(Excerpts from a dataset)
=-=-=

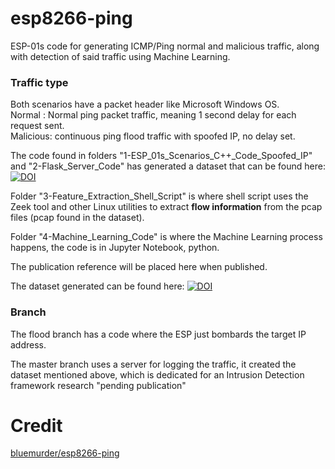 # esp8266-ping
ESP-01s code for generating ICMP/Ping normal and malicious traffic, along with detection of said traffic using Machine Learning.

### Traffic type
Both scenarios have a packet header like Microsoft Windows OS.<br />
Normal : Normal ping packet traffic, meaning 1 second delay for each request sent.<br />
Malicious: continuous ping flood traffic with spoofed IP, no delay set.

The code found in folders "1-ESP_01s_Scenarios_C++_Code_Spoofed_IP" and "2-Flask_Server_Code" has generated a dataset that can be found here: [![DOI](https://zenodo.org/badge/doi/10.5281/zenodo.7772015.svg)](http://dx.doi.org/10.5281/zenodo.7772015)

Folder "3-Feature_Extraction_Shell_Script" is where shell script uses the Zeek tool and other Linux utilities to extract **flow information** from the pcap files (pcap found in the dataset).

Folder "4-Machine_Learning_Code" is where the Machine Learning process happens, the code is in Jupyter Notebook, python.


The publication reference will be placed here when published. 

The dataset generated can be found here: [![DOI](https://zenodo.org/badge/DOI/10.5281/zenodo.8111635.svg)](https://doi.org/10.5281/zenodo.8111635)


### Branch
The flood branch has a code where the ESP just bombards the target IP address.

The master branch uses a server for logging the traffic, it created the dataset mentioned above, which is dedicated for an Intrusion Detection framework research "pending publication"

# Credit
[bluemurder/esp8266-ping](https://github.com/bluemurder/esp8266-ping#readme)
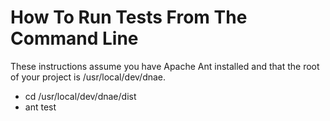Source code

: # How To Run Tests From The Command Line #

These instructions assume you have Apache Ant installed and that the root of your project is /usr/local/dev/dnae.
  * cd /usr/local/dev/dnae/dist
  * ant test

=-=-=

YOUR GOAL | Print exactly the stretch of lines beginning with the one that holds "These instructions assume" and ending at the last line above.

ANSWER AREA |
These instructions assume you have Apache Ant installed and that the root of your project is /usr/local/dev/dnae.
  * cd /usr/local/dev/dnae/dist
  * ant test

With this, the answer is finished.